SACRAMENTO – Senator Andreas Borgeas (R-Fresno) introduced Senate Bill 265 to give small businesses and nonprofits relief from any tax liability they may incur associated with pandemic related state and federal grants or loans. Currently, grants provided by Governor Newsom’s Small Business COVID-19 Relief Grant program are considered taxable income.
Assembly Bill 1577 (2020), signed by Governor Newsom in September, brought state tax law, related to COVID-19 relief funds, into conformity with federal tax law. However, recent legislation passed by the federal government has affected tax provisions related to Paycheck Protection Program (PPP) loans requiring legislative action to bring state law into conformity.
Local businesses, frustrated by the confusion around tax implications tied to relief dollars, reached out to Senator Borgeas in December asking for clarification on this issue. Senator Borgeas included a provision in SB 74, the Keep California Working Act, introduced on December 10th, 2020, to ensure that grants for small businesses and nonprofits that have sustained financial losses due to the impacts of COVID-19 would also be tax-free.
“People, businesses and entities that have received assistance during the pandemic should not be penalized by the state,” said Senator Borgeas. “SB 265 would assist struggling businesses that received COVID-19 relief funds by assuring that these grants and/or forgivable loans are tax-free.”
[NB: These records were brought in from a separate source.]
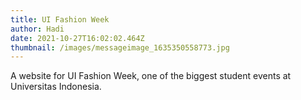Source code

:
 ```yaml
---
title: UI Fashion Week
author: Hadi
date: 2021-10-27T16:02:02.464Z
thumbnail: /images/messageimage_1635350558773.jpg
---
```

A website for UI Fashion Week, one of the biggest student events at Universitas Indonesia.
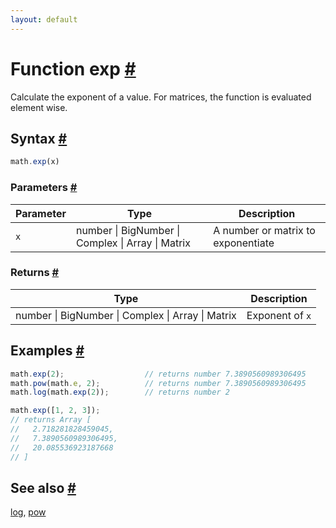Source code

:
 ```yaml
---
layout: default
---
```


<h1 id="function-exp">Function exp <a href="#function-exp" title="Permalink">#</a></h1>

Calculate the exponent of a value.
For matrices, the function is evaluated element wise.


<h2 id="syntax">Syntax <a href="#syntax" title="Permalink">#</a></h2>

```js
math.exp(x)
```

<h3 id="parameters">Parameters <a href="#parameters" title="Permalink">#</a></h3>

Parameter | Type | Description
--------- | ---- | -----------
`x` | number &#124; BigNumber &#124; Complex &#124; Array &#124; Matrix | A number or matrix to exponentiate

<h3 id="returns">Returns <a href="#returns" title="Permalink">#</a></h3>

Type | Description
---- | -----------
number &#124; BigNumber &#124; Complex &#124; Array &#124; Matrix | Exponent of `x`


<h2 id="examples">Examples <a href="#examples" title="Permalink">#</a></h2>

```js
math.exp(2);                  // returns number 7.3890560989306495
math.pow(math.e, 2);          // returns number 7.3890560989306495
math.log(math.exp(2));        // returns number 2

math.exp([1, 2, 3]);
// returns Array [
//   2.718281828459045,
//   7.3890560989306495,
//   20.085536923187668
// ]
```


<h2 id="see-also">See also <a href="#see-also" title="Permalink">#</a></h2>

[log](log.html),
[pow](pow.html)


<!-- Note: This file is automatically generated from source code comments. Changes made in this file will be overridden. -->
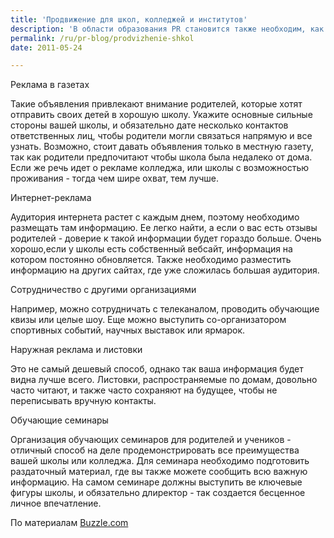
 ```yaml
---
title: 'Продвижение для школ, колледжей и институтов'
description: 'В области образования PR становится также необходим, как и в других сферах общественной жизни. Есть много вариантов продвигать школы и колледжи, но пока что лишь немногие из них воплощаются в жизнь. Реклама в газетах'
permalink: /ru/pr-blog/prodvizhenie-shkol
date: 2011-05-24

---
```


Реклама в газетах

Такие объявления привлекают внимание родителей, которые хотят отправить своих детей в хорошую школу. Укажите основные сильные стороны вашей школы, и обязательно дате несколько контактов ответственных лиц, чтобы родители могли связаться напрямую и все узнать. Возможно, стоит давать объявления только в местную газету, так как родители предпочитают чтобы школа была недалеко от дома. Если же речь идет о рекламе колледжа, или школы с возможностью проживания - тогда чем шире охват, тем лучше.

Интернет-реклама

Аудитория интернета растет с каждым днем, поэтому необходимо размещать там информацию. Ее легко найти, а если о вас есть отзывы родителей - доверие к такой информации будет гораздо больше. Очень хорошо,если у школы есть собственный вебсайт, информация на котором постоянно обновляется. Также необходимо разместить информацию на других сайтах, где уже сложилась большая аудитория.

Сотрудничество с другими организациями

Например, можно сотрудничать с телеканалом, проводить обучающие квизы или целые шоу. Еще можно выступить со-организатором спортивных событий, научных выставок или ярмарок.

Наружная реклама и листовки

Это не самый дешевый способ, однако так ваша информация будет видна лучше всего. Листовки, распространяемые по домам, довольно часто читают, и также часто сохраняют на будущее, чтобы не переписывать вручную контакты.

Обучающие семинары

Организация обучающих семинаров для родителей и учеников - отличный способ на деле продемонстрировать все преимущества вашей школы или колледжа. Для семинара необходимо подготовить раздаточный материал, где вы также можете сообщить всю важную информацию. На самом семинаре должны выступить ве ключевые фигуры школы, и обязательно длиректор - так создается бесценное личное впечатление.

По материалам <a href="http://www.buzzle.com/articles/advertising-ideas-for-school.html">Buzzle.com</a>

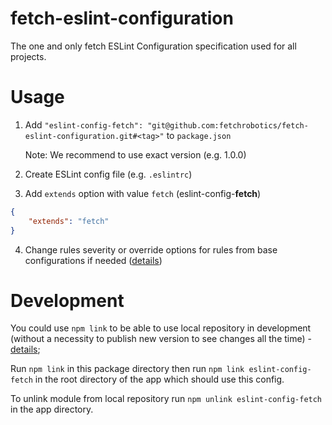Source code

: # fetch-eslint-configuration
The one and only fetch ESLint Configuration specification used for all projects.

# Usage

1. Add `"eslint-config-fetch": "git@github.com:fetchrobotics/fetch-eslint-configuration.git#<tag>"` to `package.json`

   Note: We recommend to use exact version (e.g. 1.0.0)

2. Create ESLint config file (e.g. `.eslintrc`)

3. Add `extends` option with value `fetch` (eslint-config-**fetch**)

```json
{
    "extends": "fetch"
}
```

4. Change rules severity or override options for rules from base configurations if needed ([details](https://eslint.org/docs/user-guide/configuring#extending-configuration-files))

# Development
You could use `npm link` to be able to use local repository in development (without a necessity to publish new version to see changes all the time) - [details](https://docs.npmjs.com/cli/link);

Run `npm link` in this package directory then run `npm link eslint-config-fetch` in the root directory of the app which should use this config.

To unlink module from local repository run `npm unlink eslint-config-fetch` in the app directory.

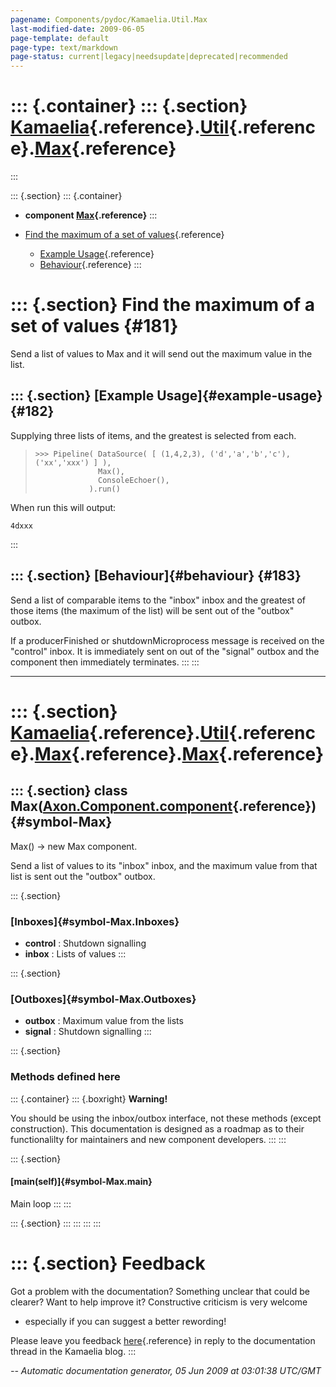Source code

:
 ```yaml
---
pagename: Components/pydoc/Kamaelia.Util.Max
last-modified-date: 2009-06-05
page-template: default
page-type: text/markdown
page-status: current|legacy|needsupdate|deprecated|recommended
---
```

::: {.container}
::: {.section}
[Kamaelia](/Components/pydoc/Kamaelia.html){.reference}.[Util](/Components/pydoc/Kamaelia.Util.html){.reference}.[Max](/Components/pydoc/Kamaelia.Util.Max.html){.reference}
============================================================================================================================================================================
:::

::: {.section}
::: {.container}
-   **component
    [Max](/Components/pydoc/Kamaelia.Util.Max.Max.html){.reference}**
:::

-   [Find the maximum of a set of values](#181){.reference}
    -   [Example Usage](#182){.reference}
    -   [Behaviour](#183){.reference}
:::

::: {.section}
Find the maximum of a set of values {#181}
===================================

Send a list of values to Max and it will send out the maximum value in
the list.

::: {.section}
[Example Usage]{#example-usage} {#182}
-------------------------------

Supplying three lists of items, and the greatest is selected from each.

> ``` {.doctest-block}
> >>> Pipeline( DataSource( [ (1,4,2,3), ('d','a','b','c'), ('xx','xxx') ] ),
>               Max(),
>               ConsoleEchoer(),
>             ).run()
> ```

When run this will output:

``` {.literal-block}
4dxxx
```
:::

::: {.section}
[Behaviour]{#behaviour} {#183}
-----------------------

Send a list of comparable items to the \"inbox\" inbox and the greatest
of those items (the maximum of the list) will be sent out of the
\"outbox\" outbox.

If a producerFinished or shutdownMicroprocess message is received on the
\"control\" inbox. It is immediately sent on out of the \"signal\"
outbox and the component then immediately terminates.
:::
:::

------------------------------------------------------------------------

::: {.section}
[Kamaelia](/Components/pydoc/Kamaelia.html){.reference}.[Util](/Components/pydoc/Kamaelia.Util.html){.reference}.[Max](/Components/pydoc/Kamaelia.Util.Max.html){.reference}.[Max](/Components/pydoc/Kamaelia.Util.Max.Max.html){.reference}
============================================================================================================================================================================================================================================

::: {.section}
class Max([Axon.Component.component](/Docs/Axon/Axon.Component.component.html){.reference}) {#symbol-Max}
-------------------------------------------------------------------------------------------

Max() -\> new Max component.

Send a list of values to its \"inbox\" inbox, and the maximum value from
that list is sent out the \"outbox\" outbox.

::: {.section}
### [Inboxes]{#symbol-Max.Inboxes}

-   **control** : Shutdown signalling
-   **inbox** : Lists of values
:::

::: {.section}
### [Outboxes]{#symbol-Max.Outboxes}

-   **outbox** : Maximum value from the lists
-   **signal** : Shutdown signalling
:::

::: {.section}
### Methods defined here

::: {.container}
::: {.boxright}
**Warning!**

You should be using the inbox/outbox interface, not these methods
(except construction). This documentation is designed as a roadmap as to
their functionalilty for maintainers and new component developers.
:::
:::

::: {.section}
#### [main(self)]{#symbol-Max.main}

Main loop
:::
:::

::: {.section}
:::
:::
:::
:::

::: {.section}
Feedback
========

Got a problem with the documentation? Something unclear that could be
clearer? Want to help improve it? Constructive criticism is very welcome
- especially if you can suggest a better rewording!

Please leave you feedback
[here](../../../cgi-bin/blog/blog.cgi?rm=viewpost&nodeid=1142023701){.reference}
in reply to the documentation thread in the Kamaelia blog.
:::

*\-- Automatic documentation generator, 05 Jun 2009 at 03:01:38 UTC/GMT*
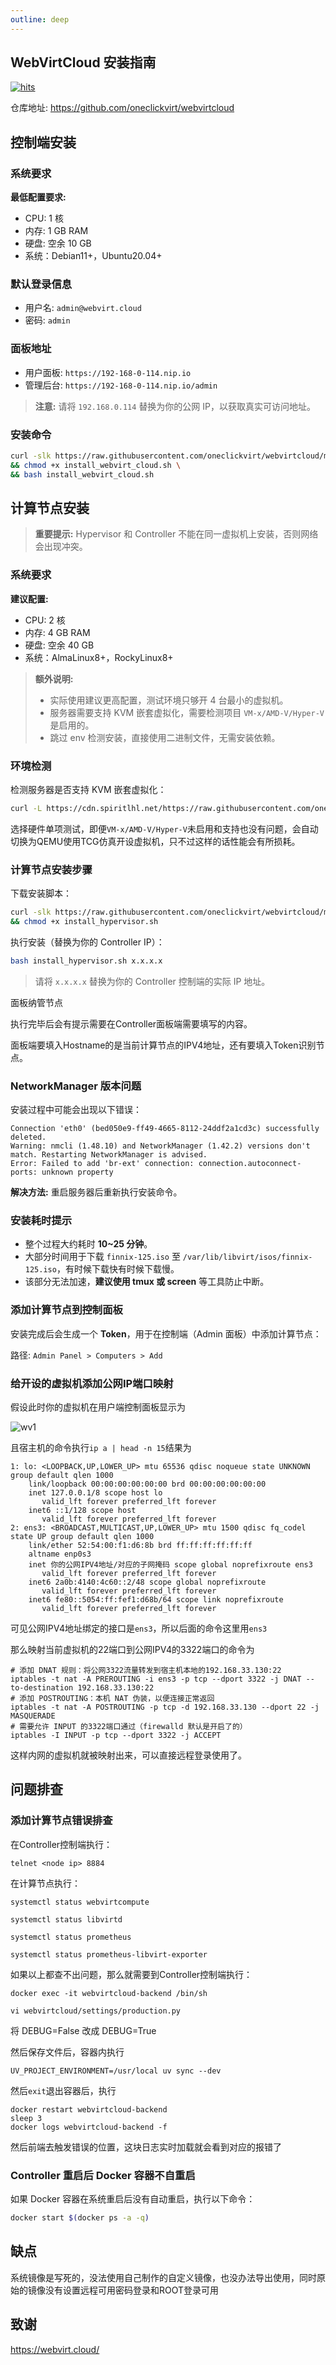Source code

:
 ```yaml
---
outline: deep
---
```


## WebVirtCloud 安装指南

[![hits](https://hits.spiritlhl.net/webvirtcloud.svg?action=hit&title=hits&title_bg=%23555555&count_bg=%233aebee&edge_flat=false)](https://hits.spiritlhl.net)

仓库地址: <https://github.com/oneclickvirt/webvirtcloud>

## 控制端安装

### 系统要求

**最低配置要求:**

- CPU: 1 核
- 内存: 1 GB RAM
- 硬盘: 空余 10 GB
- 系统：Debian11+，Ubuntu20.04+

### 默认登录信息

- 用户名: `admin@webvirt.cloud`
- 密码: `admin`

### 面板地址

- 用户面板: `https://192-168-0-114.nip.io`
- 管理后台: `https://192-168-0-114.nip.io/admin`

> **注意:** 请将 `192.168.0.114` 替换为你的公网 IP，以获取真实可访问地址。

### 安装命令

```bash
curl -slk https://raw.githubusercontent.com/oneclickvirt/webvirtcloud/main/scripts/install_webvirt_cloud.sh -o install_webvirt_cloud.sh \
&& chmod +x install_webvirt_cloud.sh \
&& bash install_webvirt_cloud.sh
```

## 计算节点安装

> **重要提示:** Hypervisor 和 Controller 不能在同一虚拟机上安装，否则网络会出现冲突。

### 系统要求

**建议配置:**

- CPU: 2 核
- 内存: 4 GB RAM
- 硬盘: 空余 40 GB
- 系统：AlmaLinux8+，RockyLinux8+

> **额外说明:**
>
> - 实际使用建议更高配置，测试环境只够开 4 台最小的虚拟机。
> - 服务器需要支持 KVM 嵌套虚拟化，需要检测项目 `VM-x/AMD-V/Hyper-V` 是启用的。
> - 跳过 env 检测安装，直接使用二进制文件，无需安装依赖。

### 环境检测

检测服务器是否支持 KVM 嵌套虚拟化：

```bash
curl -L https://cdn.spiritlhl.net/https://raw.githubusercontent.com/oneclickvirt/ecs/master/goecs.sh -o goecs.sh && chmod +x goecs.sh && ./goecs.sh install && goecs
```

选择硬件单项测试，即便```VM-x/AMD-V/Hyper-V```未启用和支持也没有问题，会自动切换为QEMU使用TCG仿真开设虚拟机，只不过这样的话性能会有所损耗。

### 计算节点安装步骤

下载安装脚本：

```bash
curl -slk https://raw.githubusercontent.com/oneclickvirt/webvirtcloud/main/scripts/install_hypervisor.sh -o install_hypervisor.sh \
&& chmod +x install_hypervisor.sh
```

执行安装（替换为你的 Controller IP）：

```bash
bash install_hypervisor.sh x.x.x.x
```

> 请将 `x.x.x.x` 替换为你的 Controller 控制端的实际 IP 地址。

面板纳管节点

执行完毕后会有提示需要在Controller面板端需要填写的内容。

面板端要填入Hostname的是当前计算节点的IPV4地址，还有要填入Token识别节点。

### NetworkManager 版本问题

安装过程中可能会出现以下错误：

```
Connection 'eth0' (bed050e9-ff49-4665-8112-24ddf2a1cd3c) successfully deleted.
Warning: nmcli (1.48.10) and NetworkManager (1.42.2) versions don't match. Restarting NetworkManager is advised.
Error: Failed to add 'br-ext' connection: connection.autoconnect-ports: unknown property
```

**解决方法:** 重启服务器后重新执行安装命令。

### 安装耗时提示

- 整个过程大约耗时 **10~25 分钟**。
- 大部分时间用于下载 `finnix-125.iso` 至 `/var/lib/libvirt/isos/finnix-125.iso`，有时候下载快有时候下载慢。
- 该部分无法加速，**建议使用 tmux 或 screen** 等工具防止中断。

### 添加计算节点到控制面板

安装完成后会生成一个 **Token**，用于在控制端（Admin 面板）中添加计算节点：

路径: `Admin Panel > Computers > Add`

### 给开设的虚拟机添加公网IP端口映射

假设此时你的虚拟机在用户端控制面板显示为

![wv1](images/wv1.png)

且宿主机的命令执行`ip a | head -n 15`结果为

```shell
1: lo: <LOOPBACK,UP,LOWER_UP> mtu 65536 qdisc noqueue state UNKNOWN group default qlen 1000
    link/loopback 00:00:00:00:00:00 brd 00:00:00:00:00:00
    inet 127.0.0.1/8 scope host lo
       valid_lft forever preferred_lft forever
    inet6 ::1/128 scope host
       valid_lft forever preferred_lft forever
2: ens3: <BROADCAST,MULTICAST,UP,LOWER_UP> mtu 1500 qdisc fq_codel state UP group default qlen 1000
    link/ether 52:54:00:f1:d6:8b brd ff:ff:ff:ff:ff:ff
    altname enp0s3
    inet 你的公网IPV4地址/对应的子网掩码 scope global noprefixroute ens3
       valid_lft forever preferred_lft forever
    inet6 2a0b:4140:4c60::2/48 scope global noprefixroute
       valid_lft forever preferred_lft forever
    inet6 fe80::5054:ff:fef1:d68b/64 scope link noprefixroute
       valid_lft forever preferred_lft forever
```

可见公网IPV4地址绑定的接口是`ens3`，所以后面的命令这里用`ens3`

那么映射当前虚拟机的22端口到公网IPV4的3322端口的命令为

```shell
# 添加 DNAT 规则：将公网3322流量转发到宿主机本地的192.168.33.130:22
iptables -t nat -A PREROUTING -i ens3 -p tcp --dport 3322 -j DNAT --to-destination 192.168.33.130:22
# 添加 POSTROUTING：本机 NAT 伪装，以便连接正常返回
iptables -t nat -A POSTROUTING -p tcp -d 192.168.33.130 --dport 22 -j MASQUERADE
# 需要允许 INPUT 的3322端口通过（firewalld 默认是开启了的）
iptables -I INPUT -p tcp --dport 3322 -j ACCEPT
```

这样内网的虚拟机就被映射出来，可以直接远程登录使用了。

## 问题排查

### 添加计算节点错误排查

在Controller控制端执行：

```shell
telnet <node ip> 8884
```

在计算节点执行：

```shell
systemctl status webvirtcompute
```

```shell
systemctl status libvirtd
```

```shell
systemctl status prometheus
```

```shell
systemctl status prometheus-libvirt-exporter
```

如果以上都查不出问题，那么就需要到Controller控制端执行：

```shell
docker exec -it webvirtcloud-backend /bin/sh
```

```shell
vi webvirtcloud/settings/production.py
```

将 DEBUG=False 改成 DEBUG=True

然后保存文件后，容器内执行

```shell
UV_PROJECT_ENVIRONMENT=/usr/local uv sync --dev
```

然后```exit```退出容器后，执行

```shell
docker restart webvirtcloud-backend
sleep 3
docker logs webvirtcloud-backend -f
```

然后前端去触发错误的位置，这块日志实时加载就会看到对应的报错了

### Controller 重启后 Docker 容器不自重启

如果 Docker 容器在系统重启后没有自动重启，执行以下命令：

```bash
docker start $(docker ps -a -q)
```

## 缺点

系统镜像是写死的，没法使用自己制作的自定义镜像，也没办法导出使用，同时原始的镜像没有设置远程可用密码登录和ROOT登录可用

## 致谢

<https://webvirt.cloud/>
Efforts are underway in both houses of the Legislature to clarify and bring California tax laws into conformity with recently passed federal measures.
In December of 2020, Congress passed the Coronavirus Response and Relief Supplemental Appropriations Act of 2020 (CRRSAA) making clear that Paycheck Protection Program loan recipients are able to deduct business-related expenses. SB 265 would apply to federal and state coronavirus related relief grants and loans.